VocalEssence offers a sweet, homegrown holiday sampler
When the Minnesota Orchestra and St. Paul Chamber Orchestra were both announced as Grammy nominees last week, it served as a reminder that the Twin Cities area is a great place to live if you’re a classical music lover. But, in addition to having outstanding interpreters of traditional repertoire, our metropolis has also evolved into a capital for composers.
Be it orchestral, opera, choral or chamber music, rare is the week when a new piece by a Minnesota-based composer isn’t being premiered somewhere. We have a thriving composing community and — if you’d like to experience a tasty sampler of what it’s creating in the choral realm — may I recommend this year’s VocalEssence “Welcome Christmas” concerts?
While these annual performances by conductor Philip Brunelle’s Minneapolis-based choral powerhouse have sometimes seemed to meander musically — the lone link between works being the theme of Christmas — this year’s edition is all about celebrating the plethora of homegrown composing talent that’s emerged over the past few decades.
On Saturday night at Apple Valley’s Shepherd of the Valley Lutheran Church, Brunelle and associate conductor G. Phillip Shoultz III led the VocalEssence Chorus and its smaller chamber choir, the Ensemble Singers, in the most satisfying “Welcome Christmas” concert of recent memory, one that displayed the talents of 15 Minnesota composers through several superbly executed interpretations. Be those composers crafting something new or putting their own stamp on an older song of the season, it was a very rewarding harmonic convergence of talents.
While the choir entered the church’s sanctuary singing something by the dean of local composers, Dominick Argento, and followed it with a piece by Stephen Paulus, the highlight of the concert’s first half was Abbie Betinis’ dark and deeply absorbing arrangement of Gustav Holst’s “In the Bleak Midwinter.” A troubled urgency coursed through the piece, a sense of foreboding bubbling beneath the high harmonies and lovely soprano solo by JoAnna Johnson. Also impressive was a full yet gentle take on the rich harmonic palette of Cary John Franklin’s “A Carol.”

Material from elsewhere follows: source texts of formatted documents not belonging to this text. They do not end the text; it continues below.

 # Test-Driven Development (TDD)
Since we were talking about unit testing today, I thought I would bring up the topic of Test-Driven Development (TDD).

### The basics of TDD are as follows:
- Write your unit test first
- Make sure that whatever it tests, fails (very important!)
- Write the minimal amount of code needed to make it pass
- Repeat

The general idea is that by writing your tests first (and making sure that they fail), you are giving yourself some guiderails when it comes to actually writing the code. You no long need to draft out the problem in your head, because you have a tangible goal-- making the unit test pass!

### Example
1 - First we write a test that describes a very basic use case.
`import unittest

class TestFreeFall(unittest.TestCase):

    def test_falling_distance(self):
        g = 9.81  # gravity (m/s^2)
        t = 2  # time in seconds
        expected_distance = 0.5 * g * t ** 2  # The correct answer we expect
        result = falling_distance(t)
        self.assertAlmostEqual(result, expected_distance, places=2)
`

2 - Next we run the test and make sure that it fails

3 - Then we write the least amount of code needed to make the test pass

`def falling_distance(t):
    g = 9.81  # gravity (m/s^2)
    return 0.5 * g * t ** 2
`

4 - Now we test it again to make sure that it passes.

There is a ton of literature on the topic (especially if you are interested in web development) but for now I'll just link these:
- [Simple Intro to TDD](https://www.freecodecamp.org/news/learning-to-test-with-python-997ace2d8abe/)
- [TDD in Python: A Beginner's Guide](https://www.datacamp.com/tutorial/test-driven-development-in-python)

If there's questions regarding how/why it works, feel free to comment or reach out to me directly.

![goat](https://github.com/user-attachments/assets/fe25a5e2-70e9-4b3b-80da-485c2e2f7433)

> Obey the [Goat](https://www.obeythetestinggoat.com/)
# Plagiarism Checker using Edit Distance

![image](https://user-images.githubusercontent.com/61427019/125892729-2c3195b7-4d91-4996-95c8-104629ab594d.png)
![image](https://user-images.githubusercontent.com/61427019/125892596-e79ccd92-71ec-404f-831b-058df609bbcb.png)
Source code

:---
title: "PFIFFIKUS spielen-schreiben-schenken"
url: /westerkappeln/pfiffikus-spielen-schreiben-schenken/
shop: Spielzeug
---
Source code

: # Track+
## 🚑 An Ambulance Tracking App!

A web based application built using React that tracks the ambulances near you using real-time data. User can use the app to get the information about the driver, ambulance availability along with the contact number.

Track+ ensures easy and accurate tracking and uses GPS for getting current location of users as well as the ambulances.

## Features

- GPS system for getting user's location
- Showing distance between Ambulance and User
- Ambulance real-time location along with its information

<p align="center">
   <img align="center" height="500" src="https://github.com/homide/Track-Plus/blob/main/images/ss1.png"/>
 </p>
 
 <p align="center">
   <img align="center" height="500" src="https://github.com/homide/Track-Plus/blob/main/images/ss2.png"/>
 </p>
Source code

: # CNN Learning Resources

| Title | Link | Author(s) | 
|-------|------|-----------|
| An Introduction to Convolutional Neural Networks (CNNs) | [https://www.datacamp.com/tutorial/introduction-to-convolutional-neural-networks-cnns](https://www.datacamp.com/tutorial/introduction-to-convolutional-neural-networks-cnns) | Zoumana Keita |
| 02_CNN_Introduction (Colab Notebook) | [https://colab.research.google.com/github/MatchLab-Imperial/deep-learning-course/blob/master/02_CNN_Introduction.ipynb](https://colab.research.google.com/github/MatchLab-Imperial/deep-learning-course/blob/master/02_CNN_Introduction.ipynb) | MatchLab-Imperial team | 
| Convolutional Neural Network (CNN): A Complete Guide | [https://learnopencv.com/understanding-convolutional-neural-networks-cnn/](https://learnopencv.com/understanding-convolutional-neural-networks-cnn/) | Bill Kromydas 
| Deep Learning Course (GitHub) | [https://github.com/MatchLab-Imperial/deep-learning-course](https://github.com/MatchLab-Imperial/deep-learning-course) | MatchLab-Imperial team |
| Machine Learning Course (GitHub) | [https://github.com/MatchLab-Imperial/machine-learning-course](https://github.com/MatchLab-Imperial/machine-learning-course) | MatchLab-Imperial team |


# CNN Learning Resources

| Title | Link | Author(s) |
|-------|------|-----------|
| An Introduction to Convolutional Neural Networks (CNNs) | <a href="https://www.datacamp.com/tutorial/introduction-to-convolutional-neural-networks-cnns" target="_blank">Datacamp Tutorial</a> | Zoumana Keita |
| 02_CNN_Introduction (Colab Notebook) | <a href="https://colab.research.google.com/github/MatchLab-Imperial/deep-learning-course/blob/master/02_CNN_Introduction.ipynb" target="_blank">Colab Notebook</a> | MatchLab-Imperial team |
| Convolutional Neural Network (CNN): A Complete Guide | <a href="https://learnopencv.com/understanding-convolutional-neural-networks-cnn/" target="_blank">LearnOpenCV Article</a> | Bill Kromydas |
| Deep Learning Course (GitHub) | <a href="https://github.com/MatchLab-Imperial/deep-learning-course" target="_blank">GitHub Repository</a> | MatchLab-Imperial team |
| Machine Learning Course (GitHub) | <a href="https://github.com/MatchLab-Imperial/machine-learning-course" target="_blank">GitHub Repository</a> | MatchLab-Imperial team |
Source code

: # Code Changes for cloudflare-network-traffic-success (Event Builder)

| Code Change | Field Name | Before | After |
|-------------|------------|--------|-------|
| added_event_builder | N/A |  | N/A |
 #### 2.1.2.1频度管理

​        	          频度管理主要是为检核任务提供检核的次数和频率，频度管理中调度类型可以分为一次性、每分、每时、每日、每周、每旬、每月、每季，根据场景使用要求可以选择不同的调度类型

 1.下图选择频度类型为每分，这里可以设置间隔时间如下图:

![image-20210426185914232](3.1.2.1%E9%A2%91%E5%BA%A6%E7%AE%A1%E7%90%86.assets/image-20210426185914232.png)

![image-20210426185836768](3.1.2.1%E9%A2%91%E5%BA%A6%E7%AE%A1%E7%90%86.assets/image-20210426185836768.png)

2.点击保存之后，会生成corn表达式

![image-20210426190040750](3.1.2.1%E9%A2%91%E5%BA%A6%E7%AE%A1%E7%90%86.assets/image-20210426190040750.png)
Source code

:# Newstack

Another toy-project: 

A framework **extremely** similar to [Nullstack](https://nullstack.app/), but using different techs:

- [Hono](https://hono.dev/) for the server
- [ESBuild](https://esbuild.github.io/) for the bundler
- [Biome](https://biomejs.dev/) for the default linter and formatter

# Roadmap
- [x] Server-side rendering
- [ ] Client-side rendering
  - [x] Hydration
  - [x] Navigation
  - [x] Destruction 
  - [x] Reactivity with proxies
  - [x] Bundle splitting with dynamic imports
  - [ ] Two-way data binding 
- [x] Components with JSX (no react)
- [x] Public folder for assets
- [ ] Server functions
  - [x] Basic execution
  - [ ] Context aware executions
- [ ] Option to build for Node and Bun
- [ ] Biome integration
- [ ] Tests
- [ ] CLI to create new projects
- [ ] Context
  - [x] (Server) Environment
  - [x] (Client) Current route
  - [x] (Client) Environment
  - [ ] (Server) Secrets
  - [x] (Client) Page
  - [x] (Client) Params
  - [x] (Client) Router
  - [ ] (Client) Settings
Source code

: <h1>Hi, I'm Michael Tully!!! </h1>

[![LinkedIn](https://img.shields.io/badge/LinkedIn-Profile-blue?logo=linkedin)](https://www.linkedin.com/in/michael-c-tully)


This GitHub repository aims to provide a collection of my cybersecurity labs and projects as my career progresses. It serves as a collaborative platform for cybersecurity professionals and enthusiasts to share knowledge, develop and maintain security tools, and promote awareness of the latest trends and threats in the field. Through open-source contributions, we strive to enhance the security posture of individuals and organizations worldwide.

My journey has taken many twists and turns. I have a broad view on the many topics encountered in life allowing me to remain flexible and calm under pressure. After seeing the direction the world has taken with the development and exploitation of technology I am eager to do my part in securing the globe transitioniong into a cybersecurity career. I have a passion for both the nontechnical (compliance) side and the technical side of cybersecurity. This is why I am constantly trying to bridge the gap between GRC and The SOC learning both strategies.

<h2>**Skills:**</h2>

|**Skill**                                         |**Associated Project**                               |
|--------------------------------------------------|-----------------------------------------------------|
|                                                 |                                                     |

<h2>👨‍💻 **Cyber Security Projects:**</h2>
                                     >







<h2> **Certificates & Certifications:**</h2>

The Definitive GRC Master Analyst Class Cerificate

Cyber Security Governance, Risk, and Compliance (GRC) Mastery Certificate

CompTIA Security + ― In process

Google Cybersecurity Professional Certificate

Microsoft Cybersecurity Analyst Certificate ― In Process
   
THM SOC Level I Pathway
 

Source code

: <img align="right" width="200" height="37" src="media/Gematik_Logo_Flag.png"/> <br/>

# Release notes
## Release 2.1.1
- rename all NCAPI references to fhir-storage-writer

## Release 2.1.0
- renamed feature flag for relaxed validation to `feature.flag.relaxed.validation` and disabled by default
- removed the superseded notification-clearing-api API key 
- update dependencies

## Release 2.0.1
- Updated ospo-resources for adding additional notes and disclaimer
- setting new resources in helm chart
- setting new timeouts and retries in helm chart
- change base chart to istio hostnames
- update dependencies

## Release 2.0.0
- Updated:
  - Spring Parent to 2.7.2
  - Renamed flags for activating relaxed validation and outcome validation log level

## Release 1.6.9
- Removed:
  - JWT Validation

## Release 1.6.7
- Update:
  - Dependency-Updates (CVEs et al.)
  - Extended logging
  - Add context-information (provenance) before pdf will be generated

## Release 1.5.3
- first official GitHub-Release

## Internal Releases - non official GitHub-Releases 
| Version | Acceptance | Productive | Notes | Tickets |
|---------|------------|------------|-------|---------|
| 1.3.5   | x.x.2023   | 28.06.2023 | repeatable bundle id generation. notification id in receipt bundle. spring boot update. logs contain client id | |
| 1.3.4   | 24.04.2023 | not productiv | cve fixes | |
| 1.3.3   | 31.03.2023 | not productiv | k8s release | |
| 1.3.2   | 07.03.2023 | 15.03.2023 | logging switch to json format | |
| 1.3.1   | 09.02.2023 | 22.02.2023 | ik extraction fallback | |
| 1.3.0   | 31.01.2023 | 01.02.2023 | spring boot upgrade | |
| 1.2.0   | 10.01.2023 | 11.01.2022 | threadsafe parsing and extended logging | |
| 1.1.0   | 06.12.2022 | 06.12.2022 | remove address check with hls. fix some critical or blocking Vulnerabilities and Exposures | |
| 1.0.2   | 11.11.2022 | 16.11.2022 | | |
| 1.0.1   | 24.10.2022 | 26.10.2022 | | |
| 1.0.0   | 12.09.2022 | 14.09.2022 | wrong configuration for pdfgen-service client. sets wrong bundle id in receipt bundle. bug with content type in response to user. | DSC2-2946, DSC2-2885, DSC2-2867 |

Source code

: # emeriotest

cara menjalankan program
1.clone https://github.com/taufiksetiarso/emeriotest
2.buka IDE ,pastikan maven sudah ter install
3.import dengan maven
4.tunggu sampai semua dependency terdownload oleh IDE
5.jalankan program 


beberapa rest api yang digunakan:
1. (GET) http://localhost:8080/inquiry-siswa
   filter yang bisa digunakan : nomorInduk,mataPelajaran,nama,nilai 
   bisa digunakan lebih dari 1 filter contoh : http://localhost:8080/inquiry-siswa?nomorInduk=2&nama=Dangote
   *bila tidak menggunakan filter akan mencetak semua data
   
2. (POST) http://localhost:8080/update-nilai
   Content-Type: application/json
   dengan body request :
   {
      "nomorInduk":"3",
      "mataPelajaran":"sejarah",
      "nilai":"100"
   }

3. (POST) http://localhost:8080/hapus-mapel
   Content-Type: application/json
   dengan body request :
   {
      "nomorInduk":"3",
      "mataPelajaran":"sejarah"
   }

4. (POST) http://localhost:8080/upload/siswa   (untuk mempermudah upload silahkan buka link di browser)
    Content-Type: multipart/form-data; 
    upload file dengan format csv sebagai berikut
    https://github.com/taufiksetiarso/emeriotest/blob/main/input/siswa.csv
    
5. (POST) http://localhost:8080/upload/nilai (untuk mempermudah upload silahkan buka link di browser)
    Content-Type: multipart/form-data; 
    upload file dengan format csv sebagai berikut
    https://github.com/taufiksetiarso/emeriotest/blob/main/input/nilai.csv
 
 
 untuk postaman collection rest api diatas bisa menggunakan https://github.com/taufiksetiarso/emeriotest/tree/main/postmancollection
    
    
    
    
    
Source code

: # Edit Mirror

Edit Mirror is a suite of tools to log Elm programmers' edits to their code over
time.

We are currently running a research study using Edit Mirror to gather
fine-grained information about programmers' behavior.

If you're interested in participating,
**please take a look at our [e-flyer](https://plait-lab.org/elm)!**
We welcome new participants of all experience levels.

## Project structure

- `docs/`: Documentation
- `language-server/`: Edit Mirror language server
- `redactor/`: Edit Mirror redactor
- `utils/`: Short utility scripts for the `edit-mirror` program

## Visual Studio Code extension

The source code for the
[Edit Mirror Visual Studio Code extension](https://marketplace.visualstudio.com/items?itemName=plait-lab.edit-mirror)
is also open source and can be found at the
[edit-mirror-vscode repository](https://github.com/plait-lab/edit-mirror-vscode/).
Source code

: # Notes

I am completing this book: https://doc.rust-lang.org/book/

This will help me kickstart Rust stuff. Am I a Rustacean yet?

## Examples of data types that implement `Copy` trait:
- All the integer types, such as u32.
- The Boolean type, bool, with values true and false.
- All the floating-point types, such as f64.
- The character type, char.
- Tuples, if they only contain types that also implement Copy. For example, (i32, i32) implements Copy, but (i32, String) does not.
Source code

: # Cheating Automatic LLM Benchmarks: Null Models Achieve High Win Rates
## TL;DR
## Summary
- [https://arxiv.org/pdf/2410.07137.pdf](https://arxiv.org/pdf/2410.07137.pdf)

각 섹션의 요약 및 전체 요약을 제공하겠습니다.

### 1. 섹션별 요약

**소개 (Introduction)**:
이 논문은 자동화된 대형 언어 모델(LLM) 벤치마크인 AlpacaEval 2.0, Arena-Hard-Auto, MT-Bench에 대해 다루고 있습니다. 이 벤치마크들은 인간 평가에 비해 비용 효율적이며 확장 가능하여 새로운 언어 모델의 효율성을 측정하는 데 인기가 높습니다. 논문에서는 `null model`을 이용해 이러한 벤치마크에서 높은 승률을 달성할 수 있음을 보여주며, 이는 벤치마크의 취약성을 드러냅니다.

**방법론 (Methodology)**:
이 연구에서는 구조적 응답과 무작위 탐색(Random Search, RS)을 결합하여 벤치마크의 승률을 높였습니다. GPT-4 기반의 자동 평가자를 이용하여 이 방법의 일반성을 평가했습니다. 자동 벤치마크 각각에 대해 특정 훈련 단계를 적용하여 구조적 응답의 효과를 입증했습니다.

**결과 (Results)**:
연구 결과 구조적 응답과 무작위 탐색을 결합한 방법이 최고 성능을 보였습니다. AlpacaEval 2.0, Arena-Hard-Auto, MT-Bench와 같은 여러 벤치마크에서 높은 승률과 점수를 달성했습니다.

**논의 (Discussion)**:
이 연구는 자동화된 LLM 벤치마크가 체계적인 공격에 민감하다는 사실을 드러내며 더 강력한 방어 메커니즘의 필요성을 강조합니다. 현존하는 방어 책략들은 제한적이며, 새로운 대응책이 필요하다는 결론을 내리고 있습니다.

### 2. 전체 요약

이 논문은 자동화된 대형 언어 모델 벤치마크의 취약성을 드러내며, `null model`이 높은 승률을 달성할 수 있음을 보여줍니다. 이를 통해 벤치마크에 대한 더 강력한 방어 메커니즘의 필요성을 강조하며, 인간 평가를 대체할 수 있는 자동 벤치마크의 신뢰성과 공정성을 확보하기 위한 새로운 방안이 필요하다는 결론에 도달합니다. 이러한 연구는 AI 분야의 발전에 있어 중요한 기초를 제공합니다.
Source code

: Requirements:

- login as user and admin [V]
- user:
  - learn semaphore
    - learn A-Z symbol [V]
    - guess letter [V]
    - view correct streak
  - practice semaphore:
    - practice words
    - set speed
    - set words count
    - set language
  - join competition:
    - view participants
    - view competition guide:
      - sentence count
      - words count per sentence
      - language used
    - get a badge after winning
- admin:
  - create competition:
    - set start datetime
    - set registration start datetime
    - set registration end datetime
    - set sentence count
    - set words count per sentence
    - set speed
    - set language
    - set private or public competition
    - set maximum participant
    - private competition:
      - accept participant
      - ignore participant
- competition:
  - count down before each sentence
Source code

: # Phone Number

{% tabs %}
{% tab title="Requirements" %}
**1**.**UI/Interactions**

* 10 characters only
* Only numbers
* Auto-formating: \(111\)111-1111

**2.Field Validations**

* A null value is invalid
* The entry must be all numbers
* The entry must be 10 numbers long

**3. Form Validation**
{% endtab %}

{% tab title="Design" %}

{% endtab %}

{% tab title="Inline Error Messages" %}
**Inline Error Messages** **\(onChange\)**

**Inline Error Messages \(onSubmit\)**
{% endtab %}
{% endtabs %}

Yet the concert’s second half was the stronger, beginning with Libby Larsen’s 1983 work, “Ringeltanze,” a collection of five carols for which the Ensemble Singers were joined by a handbell septet. Full of emotional contrast, it offered the evening’s lone opportunity for a relatively lengthy musical excursion, and it was an involving one. On its heels came Daniel Kallman’s very pretty arrangement of “Infant Holy, Infant Lowly,” a work rivaled in its contemplative spirit and mesmerizing vocal textures by Timothy Takach’s “Winter Walk” and Daniel Kantor’s new audience-participation quodlibet, “Child of Light.”
Rather than climaxing with some ebulliently celebratory sing-alongs (as VocalEssence often has in years past), Brunelle and the full complement of singers chose to instead land in a soft place, with Paul Manz’s 1953 staple of the choral repertoire, “E’en So, Lord Jesus, Quickly Come.” The most familiar work on the program, it had the feeling of a reunion with a beloved old friend. It was a fitting tribute to a composer who helped blaze a trail for all of the Minnesota composers behind him.
If You Go
Who: VocalEssence Chorus and Ensemble Singers with conductors Philip Brunelle and G. Phillip Shoultz III and pianist Mary Ann Gothmann
What: “Welcome Christmas,” featuring works by Minnesota composers
When and where: 7:30 p.m. Friday, Roseville Lutheran Church, 1215 W. Roselawn Ave., Roseville; 4 p.m. Saturday and Sunday, Plymouth Congregational Church, 1919 LaSalle Ave., Minneapolis
Tickets: $40-$20, available at 612-371-5656 or vocalessence.org
Capsule: A fine feast of homegrown holiday fare.